By the fastCRW team · Java tutorial & analysis · Last reviewed 2026-01-01
Disclosure: fastCRW is a single-binary scraping engine with an HTTP API. This guide is candid about the JVM-specific cost of doing scraping in-process and where a sidecar is the better architecture.
Java scraping is almost always inside a long-lived service
Java scraping lives in Spring Boot services, batch jobs, and enterprise backends — long-running JVM processes. That context defines the real problem: not "can Java parse HTML" (JSoup has done that superbly for years) but "what does it cost to host the render-heavy, anti-bot-heavy part of scraping inside a JVM service whose memory and warm-up characteristics you're already managing carefully?" The answer is a footprint tax most teams under-account for, and that's this guide's subject.
The Java stack
- JSoup — the standard: fetch + parse + CSS-selector extraction in one clean, fast, dependency-light library. For static HTML this is genuinely excellent and you should just use it.
- Java 11+
HttpClient— the modern built-in HTTP client (async, HTTP/2). Pair with JSoup's parser when you want explicit fetch control. - HtmlUnit — a headless "GUI-less browser" in pure Java; handles some JS without a real browser, but its JS engine diverges from modern Chromium and breaks on heavy SPAs.
- Selenium / Playwright-for-Java — drive a real browser for true JS rendering. This is the heavyweight path: a browser process plus a driver alongside your JVM.
Minimal JSoup example
Document doc = Jsoup.connect("https://example.com/")
.userAgent("Mozilla/5.0")
.timeout(8000)
.get();
String title = doc.selectFirst("article h1").text();
System.out.println(title);
The Java-specific cost: the JVM footprint tax stacks the wrong way
Every language has a footprint story; Java's is distinctive because the costs compound on the JVM:
- Baseline JVM memory. A scrape worker is a JVM — heap, metaspace, thread stacks — hundreds of MB before it does anything. Fine when amortized across a busy service; expensive when you scale out dedicated scrape workers, because each one carries a full JVM.

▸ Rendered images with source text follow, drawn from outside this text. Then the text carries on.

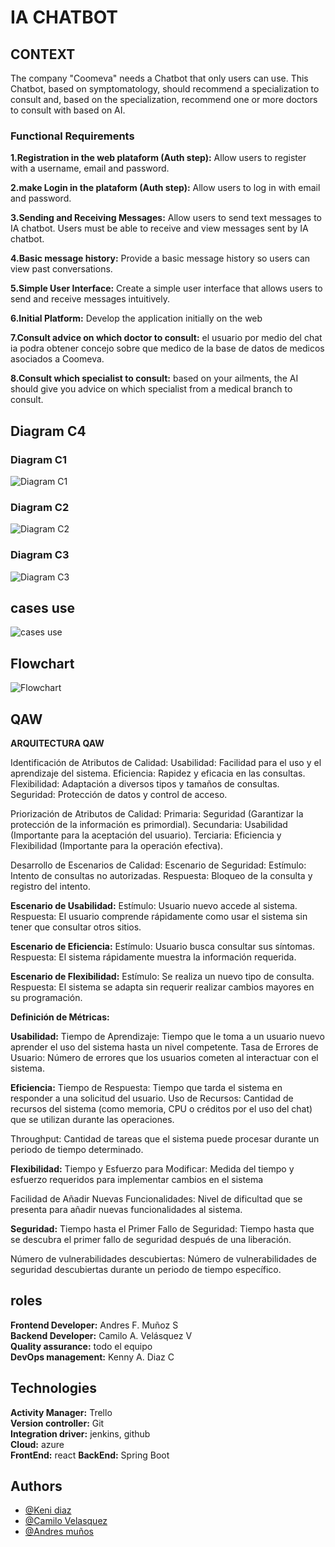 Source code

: 
# IA CHATBOT

## CONTEXT
The company "Coomeva" needs a Chatbot that only users can use. This Chatbot, based on symptomatology, should recommend a specialization to consult and, based on the specialization, recommend one or more doctors to consult with based on AI.

### Functional Requirements 
**1.Registration in the web plataform (Auth step):**
Allow users to register with a username, email and password.

**2.make Login in the plataform (Auth step):**
Allow users to log in with  email and password.

**3.Sending and Receiving Messages:**
Allow users to send text messages to IA chatbot.
Users must be able to receive and view messages sent by IA chatbot.

**4.Basic message history:**
Provide a basic message history so users can view past conversations.

**5.Simple User Interface:**
Create a simple user interface that allows users to send and receive messages intuitively.

**6.Initial Platform:**
Develop the application initially on the web

**7.Consult advice on which doctor to consult:**
el usuario por medio del chat ia podra obtener concejo sobre que medico de la base de datos de medicos asociados a Coomeva.

**8.Consult which specialist to consult:**
based on your ailments, the AI should give you advice on which specialist from a medical branch to consult.

## Diagram C4

### Diagram C1
![Diagram C1](./documentationAssets/c1Coomeva.png)
### Diagram C2
![Diagram C2](./documentationAssets/c2Coomeva.png)
### Diagram C3
![Diagram C3](./documentationAssets/c3Coomeva.png)

## cases use
![cases use](./documentationAssets/useCases.png)

## Flowchart
![Flowchart](./documentationAssets/flowchart.jpg)

## QAW
**ARQUITECTURA QAW**

Identificación de Atributos de Calidad:
Usabilidad: Facilidad para el uso y el aprendizaje del sistema.
Eficiencia: Rapidez y eficacia en las consultas.
Flexibilidad: Adaptación a diversos tipos y tamaños de consultas.
Seguridad: Protección de datos y control de acceso.

Priorización de Atributos de Calidad:
Primaria: Seguridad (Garantizar la protección de la información es primordial).
Secundaria: Usabilidad (Importante para la aceptación del usuario).
Terciaria: Eficiencia y Flexibilidad (Importante para la operación efectiva).

Desarrollo de Escenarios de Calidad: 
Escenario de Seguridad:
Estímulo: Intento de consultas no autorizadas.
Respuesta: Bloqueo de la consulta y registro del intento.

**Escenario de Usabilidad:**
Estímulo: Usuario nuevo accede al sistema.
Respuesta: El usuario comprende rápidamente como usar el sistema sin tener que consultar otros sitios.

**Escenario de Eficiencia:**
Estímulo: Usuario busca consultar sus síntomas.
Respuesta: El sistema rápidamente muestra la información requerida. 

**Escenario de Flexibilidad:**
Estímulo: Se realiza un nuevo tipo de consulta.
Respuesta: El sistema se adapta sin requerir realizar cambios mayores en su programación. 

**Definición de Métricas:**

**Usabilidad:**
Tiempo de Aprendizaje: Tiempo que le toma a un usuario nuevo aprender el uso del sistema hasta un nivel competente.
Tasa de Errores de Usuario: Número de errores que los usuarios cometen al interactuar con el sistema.

**Eficiencia:**
Tiempo de Respuesta: Tiempo que tarda el sistema en responder a una solicitud del usuario.
Uso de Recursos: Cantidad de recursos del sistema (como memoria, CPU o créditos por el uso del chat) que se utilizan durante las operaciones. 

Throughput: Cantidad de tareas que el sistema puede procesar durante un periodo de tiempo determinado.

**Flexibilidad:**
Tiempo y Esfuerzo para Modificar: Medida del tiempo y esfuerzo requeridos para implementar cambios en el sistema

Facilidad de Añadir Nuevas Funcionalidades: Nivel de dificultad que se presenta para añadir nuevas funcionalidades al sistema.

**Seguridad:**
Tiempo hasta el Primer Fallo de Seguridad: Tiempo hasta que se descubra el primer fallo de seguridad después de una liberación. 

Número de vulnerabilidades descubiertas: Número de vulnerabilidades de seguridad descubiertas durante un periodo de tiempo específico.


## roles
**Frontend Developer:** Andres F. Muñoz S  
**Backend Developer:** Camilo A. Velásquez V   
**Quality assurance:** todo el equipo  
**DevOps management:** Kenny A. Diaz C 

## Technologies
**Activity Manager:** Trello     
**Version controller:** Git     
**Integration driver:** jenkins, github     
**Cloud:** azure    
**FrontEnd:** react 
**BackEnd:** Spring Boot    

## Authors

-   [@Keni diaz](https://github.com/kennydiaz1)
-   [@Camilo Velasquez](https://www.github.com/zarrok2112)
-   [@Andres muños](https://github.com/Andressann)


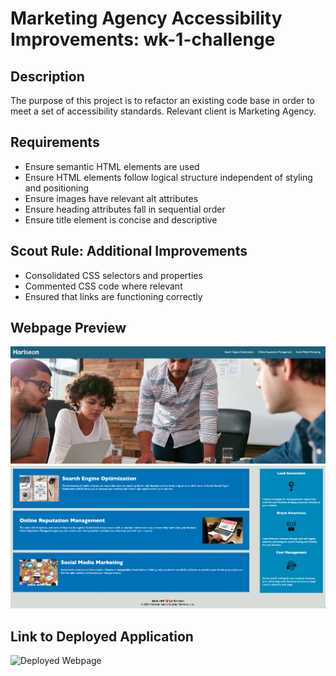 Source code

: # Marketing Agency Accessibility Improvements: wk-1-challenge

## Description
The purpose of this project is to refactor an existing code base in order to meet a set of accessibility standards. Relevant client is Marketing Agency. 

## Requirements
- Ensure semantic HTML elements are used
- Ensure HTML elements follow logical structure independent of styling and positioning
- Ensure images have relevant alt attributes
- Ensure heading attributes fall in sequential order
- Ensure title element is concise and descriptive

## Scout Rule: Additional Improvements
- Consolidated CSS selectors and properties
- Commented CSS code where relevant
- Ensured that links are functioning correctly

## Webpage Preview
![Webpage Screenshot 1](assets/images/webpage-1.png)
![Webpage Screenshot 2](assets/images/webpage-2.png)

## Link to Deployed Application
![Deployed Webpage](https://ajaycshan.github.io/wk-1-challenge/)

- Browser on top of JVM. Add Selenium/Playwright and you now run a Chromium process next to the JVM. You're paying JVM footprint and browser footprint per worker — the worst of both, and the line that blows up scale-out cost.
- Warm-up vs. burst scraping. JIT warm-up means a freshly scaled scrape worker is slow for its first requests. If you scale scrape workers reactively to crawl bursts, you eat cold JVM performance exactly when load spikes.

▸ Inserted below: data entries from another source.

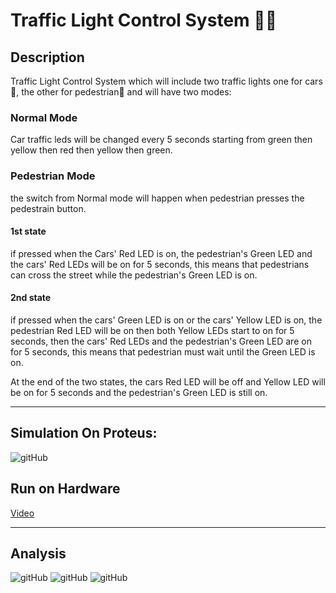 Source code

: # Traffic Light Control System 🚥🚥

## Description
Traffic Light Control System which will include two traffic lights one for cars🚙, 
the other for pedestrian🚶 and will have two modes:
### Normal Mode
Car traffic leds will be changed every 5 seconds starting from green 
then yellow then red then yellow then green.

### Pedestrian Mode

the switch from Normal mode will happen when pedestrian presses the 
pedestrain button.
#### 1st state
if pressed when the Cars' Red LED is on, the pedestrian's Green LED and the
cars' Red LEDs will be on for 5 seconds, this means that pedestrians can 
cross the street while the pedestrian's Green LED is on.
#### 2nd state
if pressed when the cars' Green LED is on or the cars' Yellow LED is on,
the pedestrian Red LED will be on then both Yellow LEDs start to on for 5
seconds, then the cars' Red LEDs and the pedestrian's Green LED are on for
5 seconds, this means that pedestrian must wait until the Green LED is on.

At the end of the two states, the cars Red LED will be off and Yellow LED 
will be on for 5 seconds and the pedestrian's Green LED is still on.

___
## Simulation On Proteus:
![gitHub]()

## Run on Hardware 
[Video]()
___

## Analysis
![gitHub]()
![gitHub]()
![gitHub]() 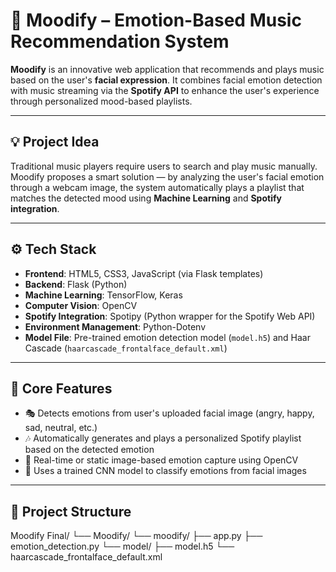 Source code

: # 🎵 Moodify – Emotion-Based Music Recommendation System

**Moodify** is an innovative web application that recommends and plays music based on the user's **facial expression**. It combines facial emotion detection with music streaming via the **Spotify API** to enhance the user's experience through personalized mood-based playlists.

---

## 💡 Project Idea

Traditional music players require users to search and play music manually. Moodify proposes a smart solution — by analyzing the user's facial emotion through a webcam image, the system automatically plays a playlist that matches the detected mood using **Machine Learning** and **Spotify integration**.

---

## ⚙️ Tech Stack

- **Frontend**: HTML5, CSS3, JavaScript (via Flask templates)
- **Backend**: Flask (Python)
- **Machine Learning**: TensorFlow, Keras
- **Computer Vision**: OpenCV
- **Spotify Integration**: Spotipy (Python wrapper for the Spotify Web API)
- **Environment Management**: Python-Dotenv
- **Model File**: Pre-trained emotion detection model (`model.h5`) and Haar Cascade (`haarcascade_frontalface_default.xml`)

---

## 🧠 Core Features

- 🎭 Detects emotions from user's uploaded facial image (angry, happy, sad, neutral, etc.)
- 🎶 Automatically generates and plays a personalized Spotify playlist based on the detected emotion
- 📸 Real-time or static image-based emotion capture using OpenCV
- 🧠 Uses a trained CNN model to classify emotions from facial images

---

## 📁 Project Structure

Moodify Final/
└── Moodify/
    └── moodify/
        ├── app.py
        ├── emotion_detection.py
        └── model/
            ├── model.h5
            └── haarcascade_frontalface_default.xml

- GC pauses under parse load. Parsing many large documents concurrently generates garbage; GC pressure on a shared service JVM can perturb latency for your non-scraping endpoints too. Scraping becomes a noisy neighbor inside your own process.
None of this is "Java is bad at scraping." It's that putting render-heavy scraping in-process on the JVM makes scraping a tax on the rest of your service, and dedicated JVM scrape workers are an expensive way to isolate it.

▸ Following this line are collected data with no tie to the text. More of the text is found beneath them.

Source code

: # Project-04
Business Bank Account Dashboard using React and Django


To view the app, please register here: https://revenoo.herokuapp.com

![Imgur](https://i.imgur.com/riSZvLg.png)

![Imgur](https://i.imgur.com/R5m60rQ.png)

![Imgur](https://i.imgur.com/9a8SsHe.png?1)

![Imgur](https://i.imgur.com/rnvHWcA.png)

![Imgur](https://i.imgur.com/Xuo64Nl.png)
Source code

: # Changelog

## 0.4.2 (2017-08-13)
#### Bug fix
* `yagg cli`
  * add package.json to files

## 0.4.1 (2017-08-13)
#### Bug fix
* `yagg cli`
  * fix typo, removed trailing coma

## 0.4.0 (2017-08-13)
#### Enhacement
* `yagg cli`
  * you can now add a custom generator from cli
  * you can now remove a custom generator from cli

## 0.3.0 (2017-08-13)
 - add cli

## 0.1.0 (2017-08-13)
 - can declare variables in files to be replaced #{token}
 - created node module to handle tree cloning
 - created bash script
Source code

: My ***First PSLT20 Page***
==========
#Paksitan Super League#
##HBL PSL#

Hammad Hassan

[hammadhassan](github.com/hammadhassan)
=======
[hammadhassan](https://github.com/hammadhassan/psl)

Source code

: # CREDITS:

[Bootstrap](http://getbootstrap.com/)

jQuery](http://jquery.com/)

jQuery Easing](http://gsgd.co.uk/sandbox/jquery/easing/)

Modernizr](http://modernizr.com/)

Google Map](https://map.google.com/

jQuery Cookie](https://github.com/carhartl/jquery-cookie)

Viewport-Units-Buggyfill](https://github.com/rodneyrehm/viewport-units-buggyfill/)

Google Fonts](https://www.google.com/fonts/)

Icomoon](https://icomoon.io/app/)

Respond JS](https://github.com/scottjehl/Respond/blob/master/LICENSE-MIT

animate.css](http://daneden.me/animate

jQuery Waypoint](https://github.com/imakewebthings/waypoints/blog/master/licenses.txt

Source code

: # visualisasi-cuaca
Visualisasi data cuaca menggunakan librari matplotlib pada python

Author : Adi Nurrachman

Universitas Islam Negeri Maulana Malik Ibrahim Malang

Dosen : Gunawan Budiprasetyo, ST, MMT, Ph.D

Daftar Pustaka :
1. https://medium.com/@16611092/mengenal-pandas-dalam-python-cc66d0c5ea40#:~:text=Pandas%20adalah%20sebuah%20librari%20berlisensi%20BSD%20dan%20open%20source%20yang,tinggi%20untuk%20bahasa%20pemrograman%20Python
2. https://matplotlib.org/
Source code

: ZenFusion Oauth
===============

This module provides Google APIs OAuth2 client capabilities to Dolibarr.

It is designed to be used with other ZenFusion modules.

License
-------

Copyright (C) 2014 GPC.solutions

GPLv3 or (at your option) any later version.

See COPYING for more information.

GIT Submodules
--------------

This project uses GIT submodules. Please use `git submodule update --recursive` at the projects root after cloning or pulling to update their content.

The sidecar pattern: isolate scraping in a tiny process, not a fat JVM
The architecture that resolves the footprint tax is to move fetch/render/anti-bot/extraction out of the JVM entirely and into a small dedicated process your Java service calls over HTTP. The contrast is the whole point: instead of isolating scraping in more JVMs (each hundreds of MB plus a browser), you isolate it in a single static binary (~6MB, single-digit-MB idle RAM, no browser resident until needed). Your Spring service stays lean and its GC/latency profile stays uncontaminated:
var req = HttpRequest.newBuilder()
.uri(URI.create(base + "/v1/scrape"))
.header("Authorization", "Bearer " + apiKey)
.header("Content-Type", "application/json")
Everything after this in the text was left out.